Viticulture spread to central Italy, where the Etruscans developed new techniques. For example, they utilised temperature-controlled fermentation by burying their crushed grapes underground. Research suggests that this civilisation introduced winemaking to France.
But it was the Romans who cemented Italy’s love affair with wine, around 300BC. They used wooden barrels after discovering that wines could improve with age, introduced trellises to boost yields, and began categorising grapes on where they grew best.
The Romans loved their wine, though their favourite tipple was surprisingly white wine from Falernian, near Naples. And because the alcoholic content was much higher, they often diluted their wines with water. Something Roman poet Catullus didn’t seem to approve of:
Minister uetuli puer Falerni,
inger mi calices amariores,
ut lex Postumiae iubet magistrae,
ebrioso acina ebriosioris.
At uos quo lubet hinc abite, lymphae,
uini pernicies, et ad seueros
migrate. Hic merus est Thyonianus.
O servant boy of old Falernian wine,
fill rather bitter cups for me,
as orders the law of the mistress Postumia,
who is drunker than a drunken grape.
But you, depart from this place that pleases you, waters,
destroyers of wine, and move to the
serious ones. This is pure Bacchus (wine).
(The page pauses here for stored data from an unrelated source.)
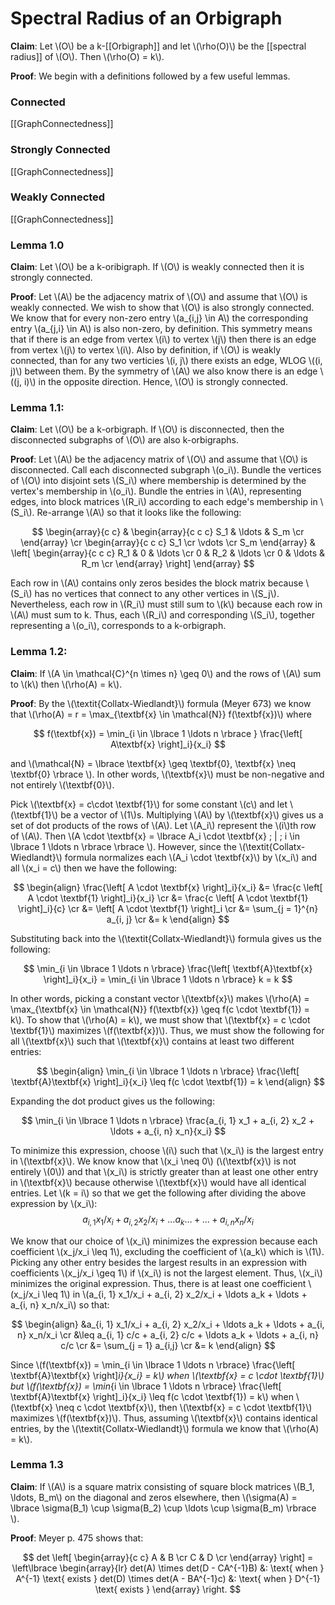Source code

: # Spectral Radius of an Orbigraph

**Claim**: Let \\(O\\) be a k-[[Orbigraph]] and let \\(\rho(O)\\) be the [[spectral radius]] of \\(O\\). Then \\(\rho(O) = k\\).

**Proof**: 
We begin with a definitions followed by a few useful lemmas.

### Connected
[[GraphConnectedness]]

### Strongly Connected
[[GraphConnectedness]]

### Weakly Connected
[[GraphConnectedness]]

### Lemma 1.0

**Claim**:
Let \\(O\\) be a k-oribigraph. If \\(O\\) is weakly connected then it is strongly connected.

**Proof**:
Let \\(A\\) be the adjacency matrix of \\(O\\) and assume that \\(O\\) is weakly connected. We wish to show that \\(O\\) is also strongly connected. We know that for every non-zero entry \\(a_{i,j} \in A\\) the corresponding entry \\(a_{j,i} \in A\\) is also non-zero, by definition. This symmetry means that if there is an edge from vertex \\(i\\) to vertex \\(j\\) then there is an edge from vertex \\(j\\) to vertex \\(i\\). Also by definition, if \\(O\\) is weakly connected, than for any two verticies \\(i, j\\) there exists an edge, WLOG \\((i, j)\\) between them. By the symmetry of \\(A\\) we also know there is an edge \\((j, i)\\) in the opposite direction. Hence, \\(O\\) is strongly connected.

### Lemma 1.1:
**Claim**:
Let \\(O\\) be a k-orbigraph. If \\(O\\) is disconnected, then the disconnected subgraphs of \\(O\\) are also k-orbigraphs.

**Proof**:
Let \\(A\\) be the adjacency matrix of \\(O\\) and assume that \\(O\\) is disconnected. Call each disconnected subgraph \\(o_i\\). Bundle the vertices of \\(O\\) into disjoint sets \\(S_i\\) where membership is determined by the vertex's membership in \\(o_i\\). Bundle the entries in \\(A\\), representing edges, into block matrices \\(R_i\\) according to each edge's membership in \\(S_i\\). Re-arrange \\(A\\) so that it looks like the following:


$$
\begin{array}{c c} &
\begin{array}{c c c} S_1 & \ldots & S_m \cr
\end{array} 
\cr
\begin{array}{c c c}
S_1 \cr
\vdots \cr
S_m
\end{array} 
&
\left[
\begin{array}{c c c}
R_1 & 0 & \ldots \cr
0 & R_2 & \ldots \cr
0 & \ldots & R_m \cr
\end{array}
\right] 
\end{array}
$$

Each row in \\(A\\) contains only zeros besides the block matrix because \\(S_i\\) has no vertices that connect to any other vertices in \\(S_j\\). Nevertheless, each row in \\(R_i\\) must still sum to \\(k\\) because each row in \\(A\\) must sum to k. Thus, each \\(R_i\\) and corresponding \\(S_i\\), together representing a \\(o_i\\), corresponds to a k-orbigraph.

### Lemma 1.2:
**Claim**:
If \\(A \in \mathcal{C}^{n \times n} \geq 0\\) and the rows of \\(A\\) sum to \\(k\\) then \\(\rho(A) = k\\). 

**Proof**:
By the \\(\textit{Collatx-Wiedlandt}\\) formula (Meyer 673) we know that \\(\rho(A) = r = \max_{\textbf{x} \in \mathcal{N}} f(\textbf{x})\\) where

$$
f(\textbf{x}) = \min_{i \in \lbrace 1 \ldots n \rbrace } \frac{\left[ A\textbf{x} \right]_i}{x_i}
$$

and \\(\mathcal{N} = \lbrace \textbf{x} \geq \textbf{0}, \textbf{x} \neq \textbf{0} \rbrace \\). In other words, \\(\textbf{x}\\) must be non-negative and not entirely \\(\textbf{0}\\).

Pick \\(\textbf{x} = c\cdot \textbf{1}\\) for some constant \\(c\\) and let \\(\textbf{1}\\) be a vector of \\(1\\)s. Multiplying \\(A\\) by \\(\textbf{x}\\) gives us a set of dot products of the rows of \\(A\\). Let \\(A_i\\) represent the \\(i\\)th row of \\(A\\). Then \\(A \cdot \textbf{x} = \lbrace A_i \cdot \textbf{x} \; | \; i \in \lbrace 1 \ldots n \rbrace \rbrace \\). However, since the \\(\textit{Collatx-Wiedlandt}\\) formula normalizes each \\(A_i \cdot \textbf{x}\\) by \\(x_i\\) and all \\(x_i = c\\) then we have the following:

$$
\begin{align}
	\frac{\left[ A \cdot \textbf{x} \right]_i}{x_i} &= \frac{c \left[ A \cdot \textbf{1} \right]_i}{x_i} \cr
	&= \frac{c \left[ A \cdot \textbf{1} \right]_i}{c} \cr
	&= \left[ A \cdot \textbf{1} \right]_i \cr
	&= \sum_{j = 1}^{n} a_{i, j} \cr
	&= k
\end{align}
$$

Substituting back into the \\(\textit{Collatx-Wiedlandt}\\) formula gives us the following:

$$
\min_{i \in \lbrace 1 \ldots n \rbrace} \frac{\left[ \textbf{A}\textbf{x} \right]_i}{x_i} = \min_{i \in \lbrace 1 \ldots n \rbrace} k = k
$$

In other words, picking a constant vector \\(\textbf{x}\\) makes \\(\rho(A) = \max_{\textbf{x} \in \mathcal{N}} f(\textbf{x}) \geq f(c \cdot \textbf{1}) = k\\). To show that \\(\rho(A) = k\\), we must show that \\(\textbf{x} = c \cdot \textbf{1}\\) maximizes \\(f(\textbf{x})\\). Thus, we must show the following for all \\(\textbf{x}\\) such that \\(\textbf{x}\\) contains at least two different entries:

$$
\begin{align}
	\min_{i \in \lbrace 1 \ldots n \rbrace} \frac{\left[ \textbf{A}\textbf{x} \right]_i}{x_i} \leq f(c \cdot \textbf{1}) = k
\end{align}
$$

Expanding the dot product gives us the following:

$$
\min_{i \in \lbrace 1 \ldots n \rbrace} \frac{a_{i, 1} x_1 + a_{i, 2} x_2 + \ldots + a_{i, n} x_n}{x_i}
$$

To minimize this expression, choose \\(i\\) such that \\(x_i\\) is the largest entry in \\(\textbf{x}\\). We know know that \\(x_i \neq 0\\) (\\(\textbf{x}\\) is not entirely \\(0\\)) and that \\(x_i\\) is strictly greater than at least one other entry in \\(\textbf{x}\\) because otherwise \\(\textbf{x}\\) would have all identical entries. Let \\(k = i\\) so that we get the following after dividing the above expression by \\(x_i\\):
$$
a_{i, 1} x_1/x_i + a_{i, 2} x_2/x_i + \ldots a_k \ldots + \ldots + a_{i, n} x_n/x_i
$$

We know that our choice of \\(x_i\\) minimizes the expression because each coefficient \\(x_j/x_i \leq 1\\), excluding the coefficient of \\(a_k\\) which is \\(1\\). Picking any other entry besides the largest results in an expression with coefficients \\(x_j/x_i \geq 1\\) if \\(x_i\\) is not the largest element. Thus, \\(x_i\\) minimizes the original expression. Thus, there is at least one coefficient \\(x_j/x_i \leq 1\\) in \\(a_{i, 1} x_1/x_i + a_{i, 2} x_2/x_i + \ldots a_k + \ldots + a_{i, n} x_n/x_i\\) so that:

$$
\begin{align}
	&a_{i, 1} x_1/x_i + a_{i, 2} x_2/x_i + \ldots a_k + \ldots + a_{i, n} x_n/x_i \cr
	&\leq a_{i, 1} c/c + a_{i, 2} c/c + \ldots a_k + \ldots + a_{i, n} c/c \cr
	&= \sum_{j = 1} a_{i,j} \cr
	&= k
\end{align}
$$

Since \\(f(\textbf{x}) = \min_{i \in \lbrace 1 \ldots n \rbrace} \frac{\left[ \textbf{A}\textbf{x} \right]_i}{x_i} = k\\) when \\(\textbf{x} = c \cdot \textbf{1}\\) but \\(f(\textbf{x}) = \min_{i \in \lbrace 1 \ldots n \rbrace} \frac{\left[ \textbf{A}\textbf{x} \right]_i}{x_i} \leq f(c \cdot \textbf{1}) = k\\) when \\(\textbf{x} \neq c \cdot \textbf{x}\\), then \\(\textbf{x} = c \cdot \textbf{1}\\) maximizes \\(f(\textbf{x})\\). Thus, assuming \\(\textbf{x}\\) contains identical entries, by the \\(\textit{Collatx-Wiedlandt}\\) formula we know that \\(\rho(A) = k\\).

### Lemma 1.3
**Claim**: If \\(A\\) is a square matrix consisting of square block matrices \\(B_1, \ldots, B_m\\) on the diagonal and zeros elsewhere, then \\(\sigma(A) = \lbrace \sigma(B_1) \cup \sigma(B_2) \cup \ldots \cup \sigma(B_m) \rbrace \\).

**Proof**: 
Meyer p. 475 shows that:

$$
det \left[
	\begin{array}{c c}
	A & B \cr
	C & D \cr
	\end{array} 
\right]
= \left\lbrace 
	\begin{array}{lr}
	det(A) \times det(D - CA^{-1}B)		 &: \text{ when } A^{-1} \text{ exists }
	det(D) \times det(A - BA^{-1}c)	 &: \text{ when } D^{-1} \text{ exists }
	\end{array} \right.
$$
With the fall of the Roman Empire in 500AD, the demand for wine plummeted. But Roman-Catholic monks kept wine-making alive in Italy until its resurgence during the Renaissance. Italy’s reputation for fine wine took a knock in the 19th century as quality deteriorated, but the introduction of a wine classification system put the country firmly back on the 'oenophiles’ map.
The Italian government introduced a wine classification system in 1963, to provide guarantees on product origins and authenticity to customers, and improve the quality of Italian wine. Today, it aligns with the quality labelling guidelines imposed by the European Union.
Denominazione di origine controllata e garantita (DOCG) is the highest Italian wine classification. It guarantees that a wine has been produced in an approved area, and has passed analysis by government-licenced tasters. There are strict production standards covering features like grape ripeness and alcohol content. All approved bottles come with a numbered governmental seal.
There are currently 74 DOCG appellations, which are concentrated in Veneto, Tuscany and Peidmont. Calabria, Liguria, Molise, Trentino-Alto Adige/Südtirol and Valle d’Aosta do not produce any wines to this standard.
The next tier is denominazione di origine controllata (DOC), of which there are 333 appellations across all regions. The rules governing this classification are less stringent than with DOCG.
Both DOCG and DOC fall under the European Union’s Protected Designation of Origin (PDO) classification (denominazione d'origine protetta or DOP in Italian). This label means that a product has been produced in a defined geographical area.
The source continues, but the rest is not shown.